Немногие даже великие писатели могут позволить себе такую роскошь, как безыскусную строгость и простоту в творчестве. Ольга Берггольц владела этой роскошью. Вряд ли когда-нибудь еще прозвучит голос такой глубины, такой искренности и такого трагизма.
Мой рассказ об Ольге Федоровне Берргольц — изумительном поэте и несчастнейшей женщине. Да, именно о ней — Музе, Джоконде, Мадонне блокадного Ленинграда, для которого голос Ольги, как и звук метронома, стал символом спасения, мужества и чести, негасимой веры в то, что город выстоит, что жизнь победит смерть.

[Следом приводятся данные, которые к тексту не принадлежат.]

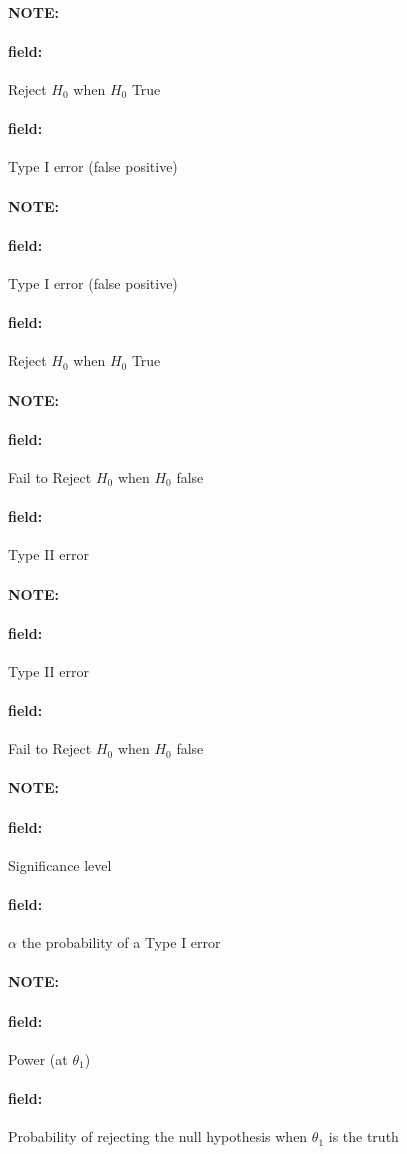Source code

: \documentclass[12pt]{article}
\newenvironment{note}{\paragraph{NOTE:}}{}
\newenvironment{field}{\paragraph{field:}}{}
\begin{document}
\begin{note}
	\begin{field}
		Reject $H_0$ when $H_0$ True
	\end{field}
	\begin{field}
		Type I error (false positive)
	\end{field}
\end{note}

\begin{note}
	\begin{field}
		Type I error (false positive)
	\end{field}
	\begin{field}
		Reject $H_0$ when $H_0$ True
	\end{field}
\end{note}

\begin{note}
	\begin{field}
		Fail to Reject $H_0$ when $H_0$ false
	\end{field}
	\begin{field}
		Type II error
	\end{field}
\end{note}

\begin{note}
	\begin{field}
		Type II error
	\end{field}
	\begin{field}
		Fail to Reject $H_0$ when $H_0$ false
	\end{field}
\end{note}

\begin{note}
	\begin{field}
		Significance level
	\end{field}
	\begin{field}
		$\alpha$ the probability of a Type I error
	\end{field}
\end{note}

\begin{note}
	\begin{field}
		Power (at $\theta_1$)
	\end{field}
	\begin{field}
		Probability of rejecting the null hypothesis when $\theta_1$ is the truth
	\end{field}
\end{note}
\end{document}
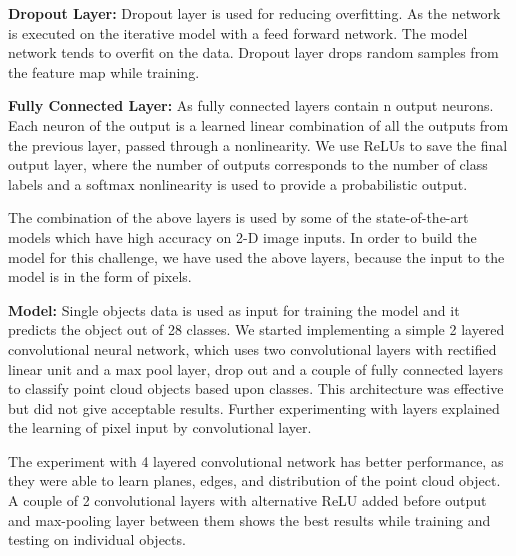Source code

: \textbf{Dropout Layer:}
Dropout layer is used for reducing overfitting. As the network is executed on the iterative model with a feed forward network.
The model network tends to overfit on the data. Dropout layer drops random samples from the feature
map while training.

\textbf{Fully Connected Layer:}
As fully connected layers contain n output neurons. Each neuron of the output is a learned linear
combination of all the outputs from the previous layer, passed through a nonlinearity.
We use ReLUs to save the final output layer, where the number of outputs corresponds
to the number of class labels and a softmax nonlinearity is used to provide a probabilistic output.



The combination of the above layers is used by some of the state-of-the-art models which have high accuracy on 2-D image inputs.
In order to build the model for this challenge, we have used the above layers, because the input to the model is in the form of pixels.

\textbf{Model:}
Single objects data is used as input for training the model and it predicts the object out of 28 classes. We started implementing a simple 2 layered convolutional neural network,
which uses two convolutional layers with rectified linear unit and a max pool layer,
drop out and a couple of fully connected layers to classify point cloud objects based upon classes.
This architecture was effective but 
did not give acceptable results. 
Further experimenting with layers explained the learning of pixel input by convolutional layer.

The experiment with 4 layered convolutional network has better performance, as they were able to learn planes, edges, and distribution of the point cloud object.
A couple of 2 convolutional layers with alternative ReLU added before output and max-pooling layer between them shows the best results while training and testing on individual objects.

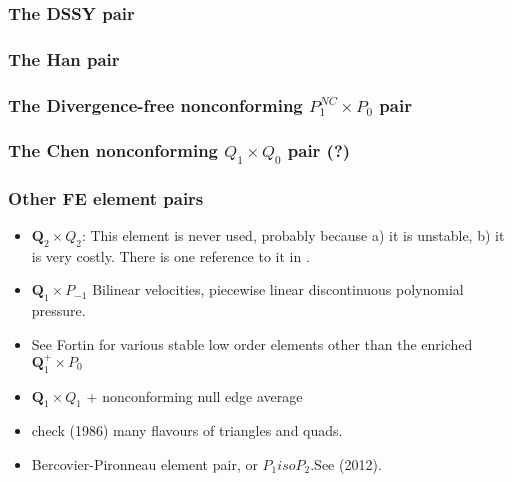 \subsubsection{The DSSY pair} \label{ss:pair_dssy2D}


\subsubsection{The Han pair} \label{ss:han}


\subsubsection{The Divergence-free nonconforming $P_1^{NC}\times P_0$ pair} \label{ss:p1ncp0}


\subsubsection{The Chen nonconforming ${ Q}_1\times Q_0$ pair (?)} \label{ss:chenq0}


\subsubsection{Other FE element pairs}

\begin{itemize}

\item ${\bm Q}_2\times Q_2$: This element is never used, probably because 
a) it is unstable, b) it is very costly. 
There is one reference to it in \cite{hufb86}.

\item ${\bm Q}_1\times P_{-1}$ Bilinear velocities,  piecewise linear discontinuous polynomial pressure.

\item See Fortin \cite{fort81} for various stable low order elements other than the enriched 
${\bm Q}_1^+ \times P_0$

\item ${\bm Q}_1\times Q_1$ + nonconforming null edge average \cite{fros07}

\item check \textcite{dhhu86} (1986) many flavours of triangles and quads.

\item Bercovier-Pironneau element pair, or $P_1isoP_2$.See \textcite{bocg12} (2012).

\end{itemize}


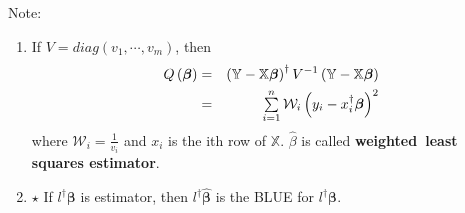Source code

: \documentclass{article}
\begin{document}
\bigskip

Note:

\begin{enumerate}
\item If $V=diag\left( v_{1},\cdots ,v_{m}\right) $, then%
\begin{eqnarray*}
Q\left( \boldsymbol{\beta }\right) &=&\left( \mathbb{Y-X}\boldsymbol{\beta }%
\right) ^{\dagger }V^{-1}\left( \mathbb{Y-X}\boldsymbol{\beta }\right) \\
&=&\tsum\limits_{i=1}^{n}\mathcal{W}_{i}\left( y_{i}-x_{i}^{\dagger }%
\boldsymbol{\beta }\right) ^{2}
\end{eqnarray*}%
where $\mathcal{W}_{i}=\frac{1}{v_{i}}$ and $x_{i}$ is the ith row of $%
\mathbb{X}$. $\hat{\beta}$ is called \textbf{weighted\ least squares
estimator}.

\item $\star $ If $l^{\dagger }\boldsymbol{\beta }$ is estimator, then $%
l^{\dagger }\boldsymbol{\hat{\beta}}$ is the BLUE for $l^{\dagger }%
\boldsymbol{\beta }$.\newline
\newline
\end{enumerate}
\end{document}
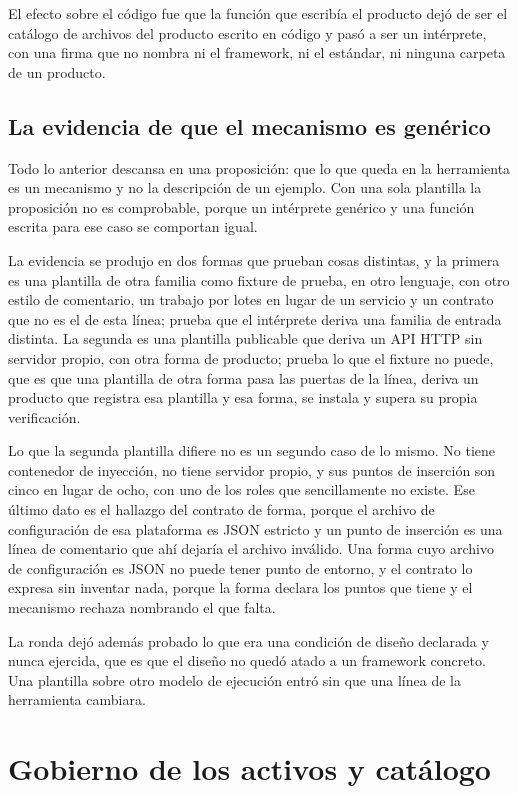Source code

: El efecto sobre el código fue que la función que escribía el producto dejó de
ser el catálogo de archivos del producto escrito en código y pasó a ser un
intérprete, con una firma que no nombra ni el framework, ni el estándar, ni
ninguna carpeta de un producto.

\subsection{La evidencia de que el mecanismo es genérico}

Todo lo anterior descansa en una proposición: que lo que queda en la
herramienta es un mecanismo y no la descripción de un ejemplo. Con una sola
plantilla la proposición no es comprobable, porque un intérprete genérico y
una función escrita para ese caso se comportan igual.

La evidencia se produjo en dos formas que prueban cosas distintas, y la primera
es una plantilla de otra familia como fixture de prueba, en otro lenguaje,
con otro estilo de comentario, un trabajo por lotes en lugar de un servicio y
un contrato que no es el de esta línea; prueba que el intérprete deriva una
familia de entrada distinta. La segunda es una plantilla publicable que
deriva un API HTTP sin servidor propio, con otra forma de producto; prueba lo
que el fixture no puede, que es que una plantilla de otra forma pasa las
puertas de la línea, deriva un producto que registra esa plantilla y esa
forma, se instala y supera su propia verificación.

Lo que la segunda plantilla difiere no es un segundo caso de lo mismo. No
tiene contenedor de inyección, no tiene servidor propio, y sus puntos de
inserción son cinco en lugar de ocho, con uno de los roles que sencillamente
no existe. Ese último dato es el hallazgo del contrato de forma, porque el
archivo de configuración de esa plataforma es JSON estricto y un punto de
inserción es una línea de comentario que ahí dejaría el archivo inválido. Una
forma cuyo archivo de configuración es JSON no puede tener punto de entorno, y
el contrato lo expresa sin inventar nada, porque la forma declara los puntos
que tiene y el mecanismo rechaza nombrando el que falta.

La ronda dejó además probado lo que era una condición de diseño declarada y
nunca ejercida, que es que el diseño no quedó atado a un framework concreto.
Una plantilla sobre otro modelo de ejecución entró sin que una línea de la
herramienta cambiara.

\section{Gobierno de los activos y catálogo}
\label{sec:gobierno-activos}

16 мая 1960 года Ольге Берггольц исполнилось пятьдесят лет. Она была против юбилейных торжеств, за которыми чувствовала фальшь. Ее долго уговаривали. Сдалась она только после просьб поэта Николая Тихонова — председателя юбилейного комитета.
Когда в черном закрытом платье на сцену концертного зала филармонии поднялась Ольга Берггольц, все встали. Тихонов приготовился читать длинный доклад. А зрители — ленинградцы, отстоявшие свой город, — безмолвно стояли. Берггольц подошла к авансцене. Отказавшись от микрофона, тихо сказала:
— Спасибо, что вы пришли, что не забыли свою Олю.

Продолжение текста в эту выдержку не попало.